# Work to complete
Please copy every line of the records below that holds the word "maxIters".

# Extracted information
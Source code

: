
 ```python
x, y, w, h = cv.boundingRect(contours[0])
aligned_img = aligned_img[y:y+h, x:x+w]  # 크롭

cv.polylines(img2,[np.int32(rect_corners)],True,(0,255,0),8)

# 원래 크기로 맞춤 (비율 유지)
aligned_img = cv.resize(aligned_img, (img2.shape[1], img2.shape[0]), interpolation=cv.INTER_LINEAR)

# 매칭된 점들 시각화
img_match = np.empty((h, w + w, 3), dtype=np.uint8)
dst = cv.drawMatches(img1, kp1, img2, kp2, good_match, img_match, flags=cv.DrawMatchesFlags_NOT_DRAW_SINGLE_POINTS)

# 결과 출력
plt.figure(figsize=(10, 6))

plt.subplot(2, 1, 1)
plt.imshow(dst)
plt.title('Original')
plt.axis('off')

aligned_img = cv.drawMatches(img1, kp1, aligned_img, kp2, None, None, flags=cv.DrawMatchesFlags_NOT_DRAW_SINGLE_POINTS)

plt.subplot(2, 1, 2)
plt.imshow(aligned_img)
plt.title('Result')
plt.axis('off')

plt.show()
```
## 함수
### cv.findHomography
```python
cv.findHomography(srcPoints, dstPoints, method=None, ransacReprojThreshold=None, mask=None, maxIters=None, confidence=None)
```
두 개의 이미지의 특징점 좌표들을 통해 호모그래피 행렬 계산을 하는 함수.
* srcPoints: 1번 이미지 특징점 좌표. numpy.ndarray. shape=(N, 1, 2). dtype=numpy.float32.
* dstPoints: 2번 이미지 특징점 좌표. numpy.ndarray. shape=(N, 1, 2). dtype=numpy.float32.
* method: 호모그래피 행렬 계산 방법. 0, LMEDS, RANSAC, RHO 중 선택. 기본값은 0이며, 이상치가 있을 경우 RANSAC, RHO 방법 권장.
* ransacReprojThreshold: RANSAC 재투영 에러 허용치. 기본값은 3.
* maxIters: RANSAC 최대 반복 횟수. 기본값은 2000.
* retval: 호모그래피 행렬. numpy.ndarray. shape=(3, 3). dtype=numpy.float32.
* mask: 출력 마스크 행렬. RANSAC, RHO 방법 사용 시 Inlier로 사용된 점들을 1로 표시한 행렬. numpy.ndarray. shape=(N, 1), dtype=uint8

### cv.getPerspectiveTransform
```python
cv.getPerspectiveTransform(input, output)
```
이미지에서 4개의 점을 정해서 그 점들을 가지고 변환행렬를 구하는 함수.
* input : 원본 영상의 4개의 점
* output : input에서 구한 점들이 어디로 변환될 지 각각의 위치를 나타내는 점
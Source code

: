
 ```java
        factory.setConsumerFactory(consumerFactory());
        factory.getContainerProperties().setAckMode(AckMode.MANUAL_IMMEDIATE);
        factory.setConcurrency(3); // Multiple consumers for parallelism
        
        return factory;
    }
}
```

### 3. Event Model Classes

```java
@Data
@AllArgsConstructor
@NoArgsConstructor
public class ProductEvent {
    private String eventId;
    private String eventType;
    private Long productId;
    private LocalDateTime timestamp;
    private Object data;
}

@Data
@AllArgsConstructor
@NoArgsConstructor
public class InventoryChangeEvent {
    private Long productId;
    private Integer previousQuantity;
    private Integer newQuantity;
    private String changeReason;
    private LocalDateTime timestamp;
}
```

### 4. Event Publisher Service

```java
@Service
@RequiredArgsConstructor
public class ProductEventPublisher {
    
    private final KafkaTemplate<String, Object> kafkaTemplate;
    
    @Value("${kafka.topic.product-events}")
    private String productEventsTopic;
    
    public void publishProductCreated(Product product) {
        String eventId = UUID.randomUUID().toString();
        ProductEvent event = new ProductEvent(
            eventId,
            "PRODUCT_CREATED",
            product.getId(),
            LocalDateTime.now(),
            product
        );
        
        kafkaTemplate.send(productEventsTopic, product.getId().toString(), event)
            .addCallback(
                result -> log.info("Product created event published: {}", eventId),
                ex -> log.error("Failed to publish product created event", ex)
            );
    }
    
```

# Answer to the exercise
cv.findHomography(srcPoints, dstPoints, method=None, ransacReprojThreshold=None, mask=None, maxIters=None, confidence=None)
* maxIters: RANSAC 최대 반복 횟수. 기본값은 2000.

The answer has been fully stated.